Description
Hi!
As promised, an report on adopting BenchmarkDotNet
to be used as a performance tests runner.
Bad part:
- I've had to write a plenty of code to make it work.
- It's not finished yet: there're some issues preventing us from pushing it into production (listed at the end).
Good part: it finally works and covers almost all of our use cases:)
Lets start with a short intro describing what perftest are and what they are not
At first, the benchmarks and the perftests ARE NOT the same
The difference is like between olympic running shoes and the hiking boots.
There are some similar parts but the use cases are different, obviously:)
Performance tests are not the thing to find the sandbox-winner method. On the contrary, they're aimed to proof that in real-world conditions the code will not break limits set in the test.
As with all other tests, perftests will be run on different machines, under different workload and they still have to produce repeatable results.
This means you cannot use absolute timings to set the limits for perftests.
There's no sense to compare
0.1 sec run on a tablet
with
0.05 sec when run on dedicated testserver
(under same conditions the latter is 10x slower).
So, you have to include some reference (or baseline) method into the benchmark and to compare all other benchmark methods using a relative-to-the-baseline execution time metric.
This approach is known as a competition perf-testing and it is used in all performance tests we do.
Second, you cannot use averages to compare the results.
These result in too optimistic estimates, percentiles to the resque. To be short, some links:
http://www.goland.org/average_percentile_services/
https://msdn.microsoft.com/en-us/library/bb924370.aspx
http://apmblog.dynatrace.com/2012/11/14/why-averages-suck-and-percentiles-are-great/
Also, I'd recommend the Average vs. Percentiles section from the avesome "Writing High-Performance .NET Code" book. To be honest, the entire Chapter 1 does worth the reading.
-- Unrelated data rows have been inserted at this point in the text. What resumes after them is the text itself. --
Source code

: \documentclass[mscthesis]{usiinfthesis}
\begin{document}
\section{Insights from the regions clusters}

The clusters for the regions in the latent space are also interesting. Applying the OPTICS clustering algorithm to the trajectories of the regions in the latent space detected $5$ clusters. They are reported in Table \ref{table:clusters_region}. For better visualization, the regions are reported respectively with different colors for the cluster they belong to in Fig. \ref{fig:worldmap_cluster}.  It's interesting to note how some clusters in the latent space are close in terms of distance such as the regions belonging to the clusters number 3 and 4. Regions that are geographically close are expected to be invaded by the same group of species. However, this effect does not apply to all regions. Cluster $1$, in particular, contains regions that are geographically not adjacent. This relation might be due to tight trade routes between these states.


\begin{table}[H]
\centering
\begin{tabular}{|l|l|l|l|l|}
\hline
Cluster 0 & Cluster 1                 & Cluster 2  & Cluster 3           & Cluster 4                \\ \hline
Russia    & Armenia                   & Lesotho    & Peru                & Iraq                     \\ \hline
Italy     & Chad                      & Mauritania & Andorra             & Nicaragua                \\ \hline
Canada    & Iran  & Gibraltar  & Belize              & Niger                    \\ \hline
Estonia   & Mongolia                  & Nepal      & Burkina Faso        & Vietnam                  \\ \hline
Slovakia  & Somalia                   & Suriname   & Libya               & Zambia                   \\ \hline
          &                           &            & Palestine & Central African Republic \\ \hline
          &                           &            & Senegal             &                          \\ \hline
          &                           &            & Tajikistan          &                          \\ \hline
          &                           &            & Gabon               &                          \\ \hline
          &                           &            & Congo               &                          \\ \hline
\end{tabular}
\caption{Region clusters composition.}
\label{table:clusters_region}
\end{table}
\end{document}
Third, you have to set BOTH upper and lower limits.
You DO want to detect situations like "Code B runs 1000x faster unexpectedly", believe me.
100 out of 100, the "Code B" was broken somehow.
Fourth, you will have a LOT of the perftests.
Our usual ratio is one perftest per 20 unit tests or so.
That's not a goal, of course, just statistics from our real-world projects.
Let's say, you have a few hundreds of the perftests. This means that they should be FAST. Usual time limit is 5-10 secs for large tests and 1-2 sec for smaller ones. No one will wait for a hour:)
Fifth, all perftests should be auto-annotated.
Yes, there should be option (configurable via appconfig) to collect the statistics and to update the source with it.
Also, benchmark should rerun automatically with a new limits and loose them if they are too tight.
It allows not to bother with run-set limits-repeat loop and boosts the productivity in magnitude. As I've said above, there will be a lot of perftests.
And there should be way to store the annotation as attributes in the code or as a separate xml file. The last one is mandatory in case the tests are auto-generated (yes, we had these).
And the last but not least:
You should not monitor execution time only.
Memory allocations and GC count should be checked too, as they has influence on the entire app performance.
Ook, looks like that's all:)
Ops, one more: the perftests SHOULD be compatible with any unit-testing framework.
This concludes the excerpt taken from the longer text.